Писатели вечно лезут на рожон.
Щёлкаешь зажигалкой и с весёлой горечью констатируешь:
– Ну, я бы сказал, что масштаб тут поменьше. Марк – не Самсон, а обычный еблан!
– Почему это? – обижаюсь за Марка из писательской солидарности.
Закатываешь глаза. Когда ты куришь, за вуалью дыма их непонятно-зелёный оттенок кажется ещё богаче.
– Да потому что как это вообще – настолько потерять голову из-за единственной встречи в клубе?! Да ещё и так доверять какой-то шмаре. Не понимаю!

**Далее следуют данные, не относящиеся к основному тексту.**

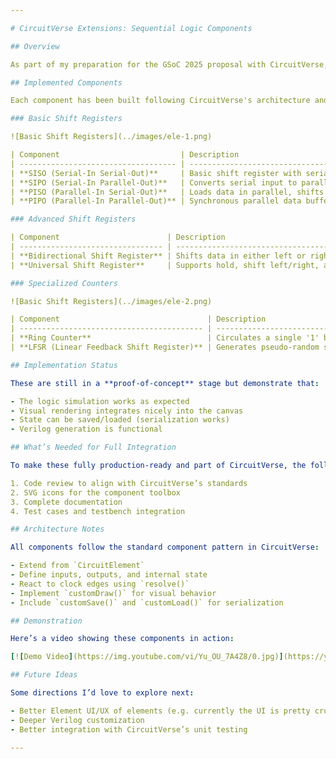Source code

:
 ```yaml
---

# CircuitVerse Extensions: Sequential Logic Components

## Overview

As part of my preparation for the GSoC 2025 proposal with CircuitVerse, I created these sequential logic components as proof-of-concept implementations. The goal was to explore how new components—especially shift registers and similar elements—can be cleanly integrated into the existing CircuitVerse ecosystem. It was a fun learning experience and also helped me understand the architecture and extension workflows much better!

## Implemented Components

Each component has been built following CircuitVerse's architecture and includes key features like simulation behavior, visual rendering, serialization, and Verilog generation.

### Basic Shift Registers

![Basic Shift Registers](../images/ele-1.png)

| Component                           | Description                                       | Link                             |
| ----------------------------------- | ------------------------------------------------- | -------------------------------- |
| **SISO (Serial-In Serial-Out)**     | Basic shift register with serial input and output | [View Implementation](./SISO.md) |
| **SIPO (Serial-In Parallel-Out)**   | Converts serial input to parallel output          | [View Implementation](./SIPO.md) |
| **PISO (Parallel-In Serial-Out)**   | Loads data in parallel, shifts out serially       | [View Implementation](./PISO.md) |
| **PIPO (Parallel-In Parallel-Out)** | Synchronous parallel data buffer                  | [View Implementation](./PIPO.md) |

### Advanced Shift Registers

| Component                        | Description                                     | Link                                                   |
| -------------------------------- | ----------------------------------------------- | ------------------------------------------------------ |
| **Bidirectional Shift Register** | Shifts data in either left or right direction   | [View Implementation](./BidirectionalShiftRegister.md) |
| **Universal Shift Register**     | Supports hold, shift left/right, and load modes | [View Implementation](./UniversalShiftRegister.md)     |

### Specialized Counters

![Basic Shift Registers](../images/ele-2.png)

| Component                                 | Description                                            | Link                                    |
| ----------------------------------------- | ------------------------------------------------------ | --------------------------------------- |
| **Ring Counter**                          | Circulates a single '1' bit among register positions   | [View Implementation](./RingCounter.md) |
| **LFSR (Linear Feedback Shift Register)** | Generates pseudo-random sequences using feedback logic | [View Implementation](./LFSR.md)        |

## Implementation Status

These are still in a **proof-of-concept** stage but demonstrate that:

- The logic simulation works as expected
- Visual rendering integrates nicely into the canvas
- State can be saved/loaded (serialization works)
- Verilog generation is functional

## What’s Needed for Full Integration

To make these fully production-ready and part of CircuitVerse, the following steps would be needed:

1. Code review to align with CircuitVerse’s standards
2. SVG icons for the component toolbox
3. Complete documentation
4. Test cases and testbench integration

## Architecture Notes

All components follow the standard component pattern in CircuitVerse:

- Extend from `CircuitElement`
- Define inputs, outputs, and internal state
- React to clock edges using `resolve()`
- Implement `customDraw()` for visual behavior
- Include `customSave()` and `customLoad()` for serialization

## Demonstration

Here’s a video showing these components in action:

[![Demo Video](https://img.youtube.com/vi/Yu_OU_7A4Z8/0.jpg)](https://youtu.be/Yu_OU_7A4Z8)

## Future Ideas

Some directions I’d love to explore next:

- Better Element UI/UX of elements (e.g. currently the UI is pretty crude as can be seen in the demo )
- Deeper Verilog customization
- Better integration with CircuitVerse’s unit testing

---
```

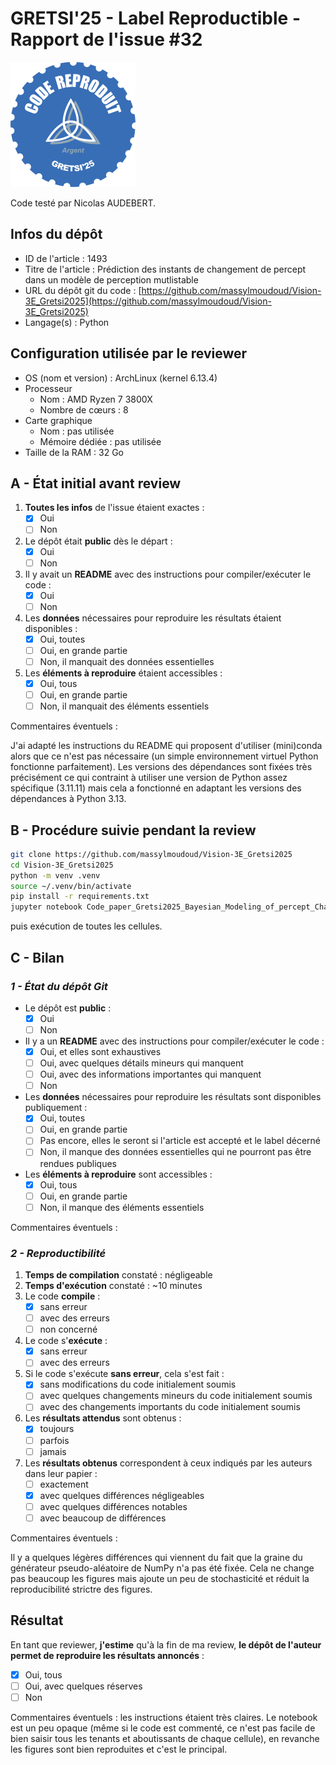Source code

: # GRETSI'25 - Label Reproductible - Rapport de l'issue #32

![](../../img/label_argent.png)

Code testé par Nicolas AUDEBERT.

## Infos du dépôt

* ID de l'article : 1493
* Titre de l'article : Prédiction des instants de changement de percept dans un modèle de perception mutlistable
* URL du dépôt git du code : [https://github.com/massylmoudoud/Vision-3E_Gretsi2025](https://github.com/massylmoudoud/Vision-3E_Gretsi2025)
* Langage(s) : Python

## Configuration utilisée par le reviewer

* OS (nom et version) : ArchLinux (kernel 6.13.4)
* Processeur
  * Nom : AMD Ryzen 7 3800X
  * Nombre de cœurs : 8
* Carte graphique
  * Nom : pas utilisée
  * Mémoire dédiée : pas utilisée
* Taille de la RAM : 32 Go

## A - État initial avant review

1. **Toutes les infos** de l'issue étaient exactes :
   * [x] Oui
   * [ ] Non
2. Le dépôt était **public** dès le départ :
   * [x] Oui
   * [ ] Non
3. Il y avait un **README** avec des instructions pour compiler/exécuter le code :
   * [x] Oui
   * [ ] Non
4. Les **données** nécessaires pour reproduire les résultats étaient disponibles :
   * [x] Oui, toutes
   * [ ] Oui, en grande partie
   * [ ] Non, il manquait des données essentielles
5. Les **éléments à reproduire** étaient accessibles :
   * [x] Oui, tous
   * [ ] Oui, en grande partie
   * [ ] Non, il manquait des éléments essentiels

Commentaires éventuels :

J'ai adapté les instructions du README qui proposent d'utiliser (mini)conda alors que ce n'est pas nécessaire (un simple environnement virtuel Python fonctionne parfaitement). Les versions des dépendances sont fixées très précisément ce qui contraint à utiliser une version de Python assez spécifique (3.11.11) mais cela a fonctionné en adaptant les versions des dépendances à Python 3.13.

## B - Procédure suivie pendant la review

```bash
git clone https://github.com/massylmoudoud/Vision-3E_Gretsi2025
cd Vision-3E_Gretsi2025
python -m venv .venv
source ~/.venv/bin/activate
pip install -r requirements.txt
jupyter notebook Code_paper_Gretsi2025_Bayesian_Modeling_of_percept_Change.ipynb
```

puis exécution de toutes les cellules.

## C - Bilan

### _1 - État du dépôt Git_

* Le dépôt est **public** :
  * [X] Oui
  * [ ] Non
* Il y a un **README** avec des instructions pour compiler/exécuter le code :
  * [x] Oui, et elles sont exhaustives
  * [ ] Oui, avec quelques détails mineurs qui manquent
  * [ ] Oui, avec des informations importantes qui manquent
  * [ ] Non
* Les **données** nécessaires pour reproduire les résultats sont disponibles publiquement :
  * [x] Oui, toutes
  * [ ] Oui, en grande partie
  * [ ] Pas encore, elles le seront si l'article est accepté et le label décerné
  * [ ] Non, il manque des données essentielles qui ne pourront pas être rendues publiques
* Les **éléments à reproduire** sont accessibles :
  * [x] Oui, tous
  * [ ] Oui, en grande partie
  * [ ] Non, il manque des éléments essentiels

Commentaires éventuels :

### _2 - Reproductibilité_

1. **Temps de compilation** constaté : négligeable
2. **Temps d'exécution** constaté : ~10 minutes
3. Le code **compile** :
   * [x] sans erreur
   * [ ] avec des erreurs
   * [ ] non concerné
4. Le code s'**exécute** :
   * [x] sans erreur
   * [ ] avec des erreurs
5. Si le code s'exécute **sans erreur**, cela s'est fait :
   * [x] sans modifications du code initialement soumis
   * [ ] avec quelques changements mineurs du code initialement soumis
   * [ ] avec des changements importants du code initialement soumis
6. Les **résultats attendus** sont obtenus :
   * [x] toujours
   * [ ] parfois
   * [ ] jamais
7. Les **résultats obtenus** correspondent à ceux indiqués par les auteurs dans leur papier :
   * [ ] exactement
   * [x] avec quelques différences négligeables
   * [ ] avec quelques différences notables
   * [ ] avec beaucoup de différences

Commentaires éventuels :

Il y a quelques légères différences qui viennent du fait que la graine du générateur pseudo-aléatoire de NumPy n'a pas été fixée. Cela ne change pas beaucoup les figures mais ajoute un peu de stochasticité et réduit la reproducibilité strictre des figures.

## Résultat

En tant que reviewer, **j'estime** qu'à la fin de ma review, **le dépôt de l'auteur permet de reproduire les résultats annoncés** :

* [x] Oui, tous
* [ ] Oui, avec quelques réserves
* [ ] Non

Commentaires éventuels : les instructions étaient très claires. Le notebook est un peu opaque (même si le code est commenté, ce n'est pas facile de bien saisir tous les tenants et aboutissants de chaque cellule), en revanche les figures sont bien reproduites et c'est le principal.

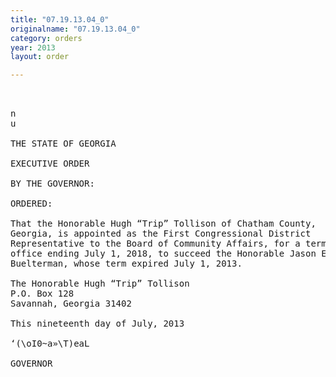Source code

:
 ```yaml
---
title: "07.19.13.04_0"
originalname: "07.19.13.04_0"
category: orders
year: 2013
layout: order

---
```

<pre>
    

n
u

THE STATE OF GEORGIA

EXECUTIVE ORDER

BY THE GOVERNOR:

ORDERED:

That the Honorable Hugh “Trip” Tollison of Chatham County,
Georgia, is appointed as the First Congressional District
Representative to the Board of Community Affairs, for a term of
office ending July 1, 2018, to succeed the Honorable Jason E.
Buelterman, whose term expired July 1, 2013.

The Honorable Hugh “Trip” Tollison
P.O. Box 128
Savannah, Georgia 31402

This nineteenth day of July, 2013

‘(\oI0~a»\T)eaL

GOVERNOR

</pre>
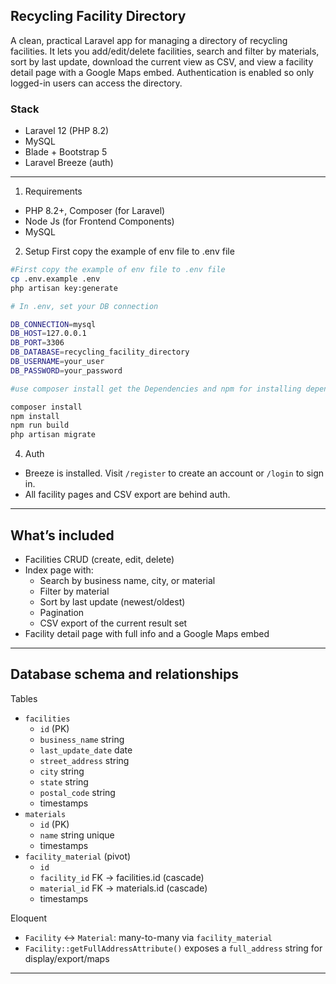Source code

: ## Recycling Facility Directory

A clean, practical Laravel app for managing a directory of recycling facilities. It lets you add/edit/delete facilities, search and filter by materials, sort by last update, download the current view as CSV, and view a facility detail page with a Google Maps embed. Authentication is enabled so only logged-in users can access the directory.

### Stack
- Laravel 12 (PHP 8.2)
- MySQL
- Blade + Bootstrap 5
- Laravel Breeze (auth)

---
1) Requirements
- PHP 8.2+, Composer (for Laravel)
- Node Js (for Frontend Components)
- MySQL 

2) Setup
   First copy the example of env file to .env file
```bash
#First copy the example of env file to .env file
cp .env.example .env
php artisan key:generate

# In .env, set your DB connection

DB_CONNECTION=mysql
DB_HOST=127.0.0.1
DB_PORT=3306
DB_DATABASE=recycling_facility_directory
DB_USERNAME=your_user
DB_PASSWORD=your_password

#use composer install get the Dependencies and npm for installing dependencies and building the app

composer install
npm install
npm run build
php artisan migrate
```


4) Auth
- Breeze is installed. Visit `/register` to create an account or `/login` to sign in.
- All facility pages and CSV export are behind auth.

---

## What’s included

- Facilities CRUD (create, edit, delete)
- Index page with:
  - Search by business name, city, or material
  - Filter by material
  - Sort by last update (newest/oldest)
  - Pagination
  - CSV export of the current result set
- Facility detail page with full info and a Google Maps embed

---

## Database schema and relationships

Tables
- `facilities`
  - `id` (PK)
  - `business_name` string
  - `last_update_date` date
  - `street_address` string
  - `city` string
  - `state` string
  - `postal_code` string
  - timestamps
- `materials`
  - `id` (PK)
  - `name` string unique
  - timestamps
- `facility_material` (pivot)
  - `id`
  - `facility_id` FK → facilities.id (cascade)
  - `material_id` FK → materials.id (cascade)
  - timestamps

Eloquent
- `Facility` ↔ `Material`: many-to-many via `facility_material`
- `Facility::getFullAddressAttribute()` exposes a `full_address` string for display/export/maps

---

Разглаживаю складки на простыне. Ты скорее рисуешься, чем правда так считаешь. Романтизма в тебе до сих пор так много, что никакой циничности его не перекрыть.
По крайней мере, мне так кажется.
– «А ты уверенно ходишь по моему солнечному сплетению лунной походкой»… Очевидно же, что она для него – не просто какая-то «шмара» из клуба.
– Ой, Юль, да ладно тебе! – (Стряхиваешь пепел, изящно постукивая по сигарете ногтем). – Навыдумывал он много, но по факту-то она кто? Ты сначала дослушай, а потом суди. Увидишь, как он воспримет то, что она кинет его.
Значит, всё-таки кинет. Жаль.
– Что навыдумывал – не спорю. Вдохновился, встретил музу. Бывает.
– Музу. Ага.
– А что? Видно же, что для него это главное. «У меня полна голова тумана, призванье – марать бумагу»…
Окидываешь меня цепким уважительным взглядом.
– Ого. Ты вот так с ходу цитаты запоминаешь?
– Ну, я же и раньше слушала. И эта строчка мне нравится.
Объясняю, словно оправдываясь, – сама не понимаю, за что.
Если бы не мат (часто неуместный), я бы назвала «Горгород» одной из самых по-юношески романтических историй среди известных мне. Любовь, боль и творчество, распятые бездушной массой во главе с властью, – всё это столько раз было, но по-прежнему выворачивает душу.
Хотя, возможно, дело просто в том, что все тексты Оксимирона для меня связаны с тобой.
Легонько царапаешь меня по колену.
– Ну, что я могу сказать, Тихонова? Ещё один приговор себе подписала. Сейчас дослушиваем «Переплетено», а потом переслушиваем «Девочку-пиздец» и «Всего лишь писатель». Ты кучу тем задала, которые хочу обсудить. – (Надавив ногтем чуть сильнее, насмешливо смотришь, как я вздрагиваю). – Всё, выхода нет!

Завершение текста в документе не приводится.